§ **Assignment**: All that should come back is the lines of the data below from the one containing "- click the" to the one containing "- add a message", inclusive, exactly as they stand.

[Plain-text document sources]
——

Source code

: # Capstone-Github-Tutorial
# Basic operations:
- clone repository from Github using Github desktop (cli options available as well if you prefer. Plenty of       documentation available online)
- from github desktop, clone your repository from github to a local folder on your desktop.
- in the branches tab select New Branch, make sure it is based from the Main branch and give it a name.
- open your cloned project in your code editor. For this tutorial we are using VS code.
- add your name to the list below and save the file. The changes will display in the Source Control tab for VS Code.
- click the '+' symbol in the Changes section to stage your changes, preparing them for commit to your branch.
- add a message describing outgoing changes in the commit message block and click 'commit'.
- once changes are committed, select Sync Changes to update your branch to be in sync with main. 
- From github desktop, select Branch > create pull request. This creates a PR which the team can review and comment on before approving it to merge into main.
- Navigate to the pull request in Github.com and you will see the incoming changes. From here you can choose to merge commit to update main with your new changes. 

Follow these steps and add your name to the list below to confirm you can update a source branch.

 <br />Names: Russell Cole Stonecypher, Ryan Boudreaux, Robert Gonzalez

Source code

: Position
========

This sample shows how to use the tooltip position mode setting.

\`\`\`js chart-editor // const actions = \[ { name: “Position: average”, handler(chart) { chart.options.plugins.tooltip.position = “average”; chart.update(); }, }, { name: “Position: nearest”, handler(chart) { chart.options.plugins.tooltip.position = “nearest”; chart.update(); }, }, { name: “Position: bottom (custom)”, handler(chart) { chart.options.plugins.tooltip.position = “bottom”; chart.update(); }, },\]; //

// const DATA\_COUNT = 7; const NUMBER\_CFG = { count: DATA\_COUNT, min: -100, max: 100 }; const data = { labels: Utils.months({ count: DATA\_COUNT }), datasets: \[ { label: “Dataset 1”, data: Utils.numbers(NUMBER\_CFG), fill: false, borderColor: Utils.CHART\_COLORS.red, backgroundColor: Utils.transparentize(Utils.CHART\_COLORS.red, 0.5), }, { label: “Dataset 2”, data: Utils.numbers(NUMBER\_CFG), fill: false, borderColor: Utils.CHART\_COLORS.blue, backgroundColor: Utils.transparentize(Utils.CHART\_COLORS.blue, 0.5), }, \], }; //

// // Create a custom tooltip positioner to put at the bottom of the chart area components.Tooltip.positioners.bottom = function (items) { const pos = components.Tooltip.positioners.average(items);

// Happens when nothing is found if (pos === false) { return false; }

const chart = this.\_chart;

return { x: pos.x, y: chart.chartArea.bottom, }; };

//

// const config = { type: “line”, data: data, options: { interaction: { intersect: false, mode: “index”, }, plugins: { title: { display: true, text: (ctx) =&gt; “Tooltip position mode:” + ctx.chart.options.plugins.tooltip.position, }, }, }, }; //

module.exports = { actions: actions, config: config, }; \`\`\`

——

§ **Reply**:
- click the '+' symbol in the Changes section to stage your changes, preparing them for commit to your branch.
- add a message describing outgoing changes in the commit message block and click 'commit'.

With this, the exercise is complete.